Assignment>
Copy exactly, please, the lines of the data from its start through the line containing "状态完全相同的 Backup VM，并自动建立起它们之间的日志通道。".

········

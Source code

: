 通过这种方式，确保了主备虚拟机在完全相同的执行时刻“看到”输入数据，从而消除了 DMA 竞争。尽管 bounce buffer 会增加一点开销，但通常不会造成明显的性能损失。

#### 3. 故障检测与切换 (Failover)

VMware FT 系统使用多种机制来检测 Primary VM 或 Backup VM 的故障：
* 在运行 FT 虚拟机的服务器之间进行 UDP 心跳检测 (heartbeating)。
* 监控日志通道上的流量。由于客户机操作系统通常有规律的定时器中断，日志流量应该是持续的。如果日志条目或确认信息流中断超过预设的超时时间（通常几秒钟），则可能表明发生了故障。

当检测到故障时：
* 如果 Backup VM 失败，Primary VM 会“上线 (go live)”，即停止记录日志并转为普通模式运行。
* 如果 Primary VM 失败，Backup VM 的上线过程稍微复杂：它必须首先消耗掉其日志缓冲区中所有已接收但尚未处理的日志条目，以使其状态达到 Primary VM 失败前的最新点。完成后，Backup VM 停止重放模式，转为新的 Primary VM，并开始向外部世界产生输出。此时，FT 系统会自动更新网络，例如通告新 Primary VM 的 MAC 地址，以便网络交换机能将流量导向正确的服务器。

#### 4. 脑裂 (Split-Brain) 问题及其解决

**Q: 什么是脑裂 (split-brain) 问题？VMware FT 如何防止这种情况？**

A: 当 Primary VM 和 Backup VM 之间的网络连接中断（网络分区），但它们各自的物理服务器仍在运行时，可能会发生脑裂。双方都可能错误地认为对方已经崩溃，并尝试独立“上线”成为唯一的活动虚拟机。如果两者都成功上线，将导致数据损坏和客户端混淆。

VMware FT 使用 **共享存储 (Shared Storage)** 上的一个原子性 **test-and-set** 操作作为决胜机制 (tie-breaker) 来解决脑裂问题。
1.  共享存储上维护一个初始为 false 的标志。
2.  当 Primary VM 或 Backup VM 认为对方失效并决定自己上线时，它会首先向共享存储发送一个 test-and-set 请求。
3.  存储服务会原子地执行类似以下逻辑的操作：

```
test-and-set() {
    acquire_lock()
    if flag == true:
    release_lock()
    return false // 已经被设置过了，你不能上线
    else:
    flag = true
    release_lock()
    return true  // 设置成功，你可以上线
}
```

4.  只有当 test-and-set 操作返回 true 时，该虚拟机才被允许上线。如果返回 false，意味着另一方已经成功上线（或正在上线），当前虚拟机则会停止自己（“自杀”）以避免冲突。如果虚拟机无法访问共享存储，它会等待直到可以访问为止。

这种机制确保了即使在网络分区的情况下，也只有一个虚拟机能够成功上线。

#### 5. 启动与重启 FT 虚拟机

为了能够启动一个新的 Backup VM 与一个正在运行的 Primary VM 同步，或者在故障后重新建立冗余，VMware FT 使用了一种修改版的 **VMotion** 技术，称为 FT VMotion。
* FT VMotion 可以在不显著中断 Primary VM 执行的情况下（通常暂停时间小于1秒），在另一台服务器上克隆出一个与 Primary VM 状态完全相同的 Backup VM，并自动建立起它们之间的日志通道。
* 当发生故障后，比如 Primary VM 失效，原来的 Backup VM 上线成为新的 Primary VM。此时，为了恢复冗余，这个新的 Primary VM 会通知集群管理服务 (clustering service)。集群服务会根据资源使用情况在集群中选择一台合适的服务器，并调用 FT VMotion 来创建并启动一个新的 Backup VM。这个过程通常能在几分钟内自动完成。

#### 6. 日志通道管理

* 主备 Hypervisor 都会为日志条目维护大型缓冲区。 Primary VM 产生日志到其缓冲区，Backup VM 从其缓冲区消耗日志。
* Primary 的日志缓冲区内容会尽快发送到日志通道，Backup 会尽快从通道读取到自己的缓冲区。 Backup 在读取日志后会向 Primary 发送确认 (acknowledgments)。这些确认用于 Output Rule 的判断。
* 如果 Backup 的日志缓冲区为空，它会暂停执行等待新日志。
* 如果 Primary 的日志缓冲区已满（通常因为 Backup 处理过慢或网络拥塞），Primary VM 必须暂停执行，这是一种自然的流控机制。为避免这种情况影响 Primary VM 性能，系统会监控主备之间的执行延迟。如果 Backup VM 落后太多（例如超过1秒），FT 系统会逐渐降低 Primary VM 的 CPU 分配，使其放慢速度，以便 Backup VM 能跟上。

········

Result of this task>
Source code

: 通过这种方式，确保了主备虚拟机在完全相同的执行时刻“看到”输入数据，从而消除了 DMA 竞争。尽管 bounce buffer 会增加一点开销，但通常不会造成明显的性能损失。

#### 3. 故障检测与切换 (Failover)

VMware FT 系统使用多种机制来检测 Primary VM 或 Backup VM 的故障：
* 在运行 FT 虚拟机的服务器之间进行 UDP 心跳检测 (heartbeating)。
* 监控日志通道上的流量。由于客户机操作系统通常有规律的定时器中断，日志流量应该是持续的。如果日志条目或确认信息流中断超过预设的超时时间（通常几秒钟），则可能表明发生了故障。

当检测到故障时：
* 如果 Backup VM 失败，Primary VM 会“上线 (go live)”，即停止记录日志并转为普通模式运行。
* 如果 Primary VM 失败，Backup VM 的上线过程稍微复杂：它必须首先消耗掉其日志缓冲区中所有已接收但尚未处理的日志条目，以使其状态达到 Primary VM 失败前的最新点。完成后，Backup VM 停止重放模式，转为新的 Primary VM，并开始向外部世界产生输出。此时，FT 系统会自动更新网络，例如通告新 Primary VM 的 MAC 地址，以便网络交换机能将流量导向正确的服务器。

#### 4. 脑裂 (Split-Brain) 问题及其解决

**Q: 什么是脑裂 (split-brain) 问题？VMware FT 如何防止这种情况？**

A: 当 Primary VM 和 Backup VM 之间的网络连接中断（网络分区），但它们各自的物理服务器仍在运行时，可能会发生脑裂。双方都可能错误地认为对方已经崩溃，并尝试独立“上线”成为唯一的活动虚拟机。如果两者都成功上线，将导致数据损坏和客户端混淆。

VMware FT 使用 **共享存储 (Shared Storage)** 上的一个原子性 **test-and-set** 操作作为决胜机制 (tie-breaker) 来解决脑裂问题。
1.  共享存储上维护一个初始为 false 的标志。
2.  当 Primary VM 或 Backup VM 认为对方失效并决定自己上线时，它会首先向共享存储发送一个 test-and-set 请求。
3.  存储服务会原子地执行类似以下逻辑的操作：

```
test-and-set() {
    acquire_lock()
    if flag == true:
    release_lock()
    return false // 已经被设置过了，你不能上线
    else:
    flag = true
    release_lock()
    return true  // 设置成功，你可以上线
}
```

4.  只有当 test-and-set 操作返回 true 时，该虚拟机才被允许上线。如果返回 false，意味着另一方已经成功上线（或正在上线），当前虚拟机则会停止自己（“自杀”）以避免冲突。如果虚拟机无法访问共享存储，它会等待直到可以访问为止。

这种机制确保了即使在网络分区的情况下，也只有一个虚拟机能够成功上线。

#### 5. 启动与重启 FT 虚拟机

为了能够启动一个新的 Backup VM 与一个正在运行的 Primary VM 同步，或者在故障后重新建立冗余，VMware FT 使用了一种修改版的 **VMotion** 技术，称为 FT VMotion。
* FT VMotion 可以在不显著中断 Primary VM 执行的情况下（通常暂停时间小于1秒），在另一台服务器上克隆出一个与 Primary VM 状态完全相同的 Backup VM，并自动建立起它们之间的日志通道。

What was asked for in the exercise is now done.